A representative of Germany said that the Federal Government believed that States parties were not required under the Convention to create an autonomous offence of enforced disappearance. Various forms of enforced disappearance could be prosecuted under the existing criminal legislation. However, given the importance of the issue, the authorities had discussed the possibility of creating an autonomous offence but had failed to reach any agreement to date. The Committee’s recommendations would have a major impact on the legal system, primarily in terms of prescribed sentences and statutes of limitations.

During the period from 2014 to 2016, the Federal Government had engaged in intensive oral and written exchanges on enforced disappearances with civil society, Amnesty International and the European Center for Constitutional and Human Rights. There had also been discussions and exchanges of documents in the Bundestag, the parliament of Germany, involving, for example, the Parliamentary State Secretary of the Federal Ministry of Justice and the Chair of the Bundestag Human Rights Committee. Ms. Lochbihler had also communicated in 2020 with the Minister of Justice. An internal assessment had been undertaken in recent years in the Criminal Law Department of the Ministry, and discussions had been held among diverse departments of the Ministry in February 2020 to assess the positions of civil society on the issue.

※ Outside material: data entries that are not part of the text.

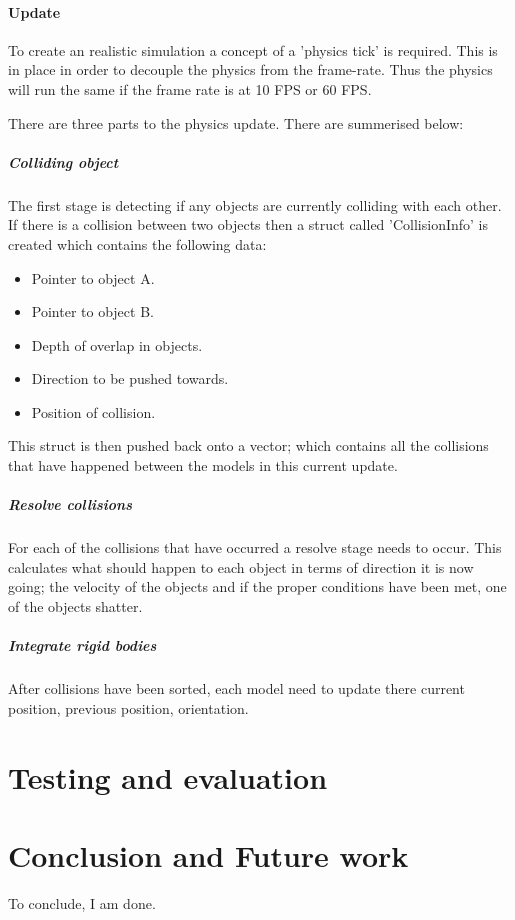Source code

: \documentclass[conference,backref=page]{acmsiggraph}
\begin{document}
\paragraph{Update} \hfill

To create an realistic simulation a concept of a 'physics tick' is required. This is in place in order to decouple the physics from the frame-rate. Thus the physics will run the same if the frame rate is at 10 FPS or 60 FPS.  

There are three parts to the physics update. There are summerised below:

\subparagraph{Colliding object}
The first stage is detecting if any objects are currently colliding with each other.
If there is a collision between two objects then a struct called 'CollisionInfo' is created which contains the following data:

\begin{itemize}
\item{Pointer to object A.}
\item{Pointer to object B.}
\item{Depth of overlap in objects.}
\item{Direction to be pushed towards.}
\item{Position of collision.}
\end{itemize}

This struct is then pushed back onto a vector; which contains all the collisions that have happened between the models in this current update.
\subparagraph{Resolve collisions}\hfill

For each of the collisions that have occurred a resolve stage needs to occur. This calculates what should happen to each object in terms of direction it is now going; the velocity of the objects and if the proper conditions have been met, one of the objects shatter.
\subparagraph{Integrate rigid bodies}\hfill

After collisions have been sorted, each model need to update there current position, previous position, orientation.

\section{Testing and evaluation}


\section{Conclusion and Future work}
To conclude, I am done.




\end{document}
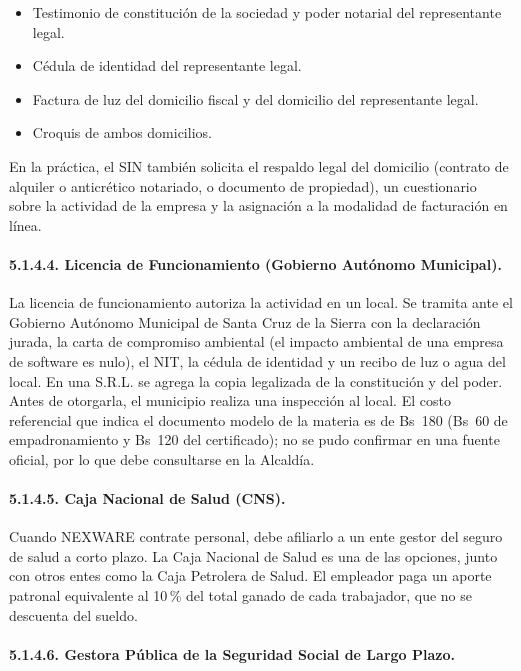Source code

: \begin{itemize}
    \item Testimonio de constitución de la sociedad y poder notarial del representante legal.
    \item Cédula de identidad del representante legal.
    \item Factura de luz del domicilio fiscal y del domicilio del representante legal.
    \item Croquis de ambos domicilios.
\end{itemize}

En la práctica, el SIN también solicita el respaldo legal del domicilio (contrato de alquiler o anticrético notariado, o documento de propiedad), un cuestionario sobre la actividad de la empresa y la asignación a la modalidad de facturación en línea.

\paragraph{5.1.4.4. Licencia de Funcionamiento (Gobierno Autónomo Municipal).}

La licencia de funcionamiento autoriza la actividad en un local. Se tramita ante el Gobierno Autónomo Municipal de Santa Cruz de la Sierra con la declaración jurada, la carta de compromiso ambiental (el impacto ambiental de una empresa de software es nulo), el NIT, la cédula de identidad y un recibo de luz o agua del local. En una S.R.L. se agrega la copia legalizada de la constitución y del poder. Antes de otorgarla, el municipio realiza una inspección al local. El costo referencial que indica el documento modelo de la materia es de Bs~180 (Bs~60 de empadronamiento y Bs~120 del certificado); no se pudo confirmar en una fuente oficial, por lo que debe consultarse en la Alcaldía.

\paragraph{5.1.4.5. Caja Nacional de Salud (CNS).}

Cuando NEXWARE contrate personal, debe afiliarlo a un ente gestor del seguro de salud a corto plazo. La Caja Nacional de Salud es una de las opciones, junto con otros entes como la Caja Petrolera de Salud. El empleador paga un aporte patronal equivalente al 10\,\% del total ganado de cada trabajador, que no se descuenta del sueldo.

\paragraph{5.1.4.6. Gestora Pública de la Seguridad Social de Largo Plazo.}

The criminal proceedings in Koblenz Higher Regional Court against two members of the Syrian intelligence service and the proceedings concerning the abduction of a Vietnamese citizen from Berlin had drawn the attention of the entire country to the crime of enforced disappearances.

A representative of Germany said that the interpretation and assessment of the provisions of the Convention regarding the status of enforced disappearance as a separate or autonomous offence should be left to legal scholars. It was clearly an extremely complex offence involving more than mere deprivation of liberty and the falsification or destruction of documents. It should be borne in mind, however, that section 46 of the German Criminal Code concerning penalties provided for the imposition of harsh penalties for diverse serious offences, and the section was invoked by the courts in practice.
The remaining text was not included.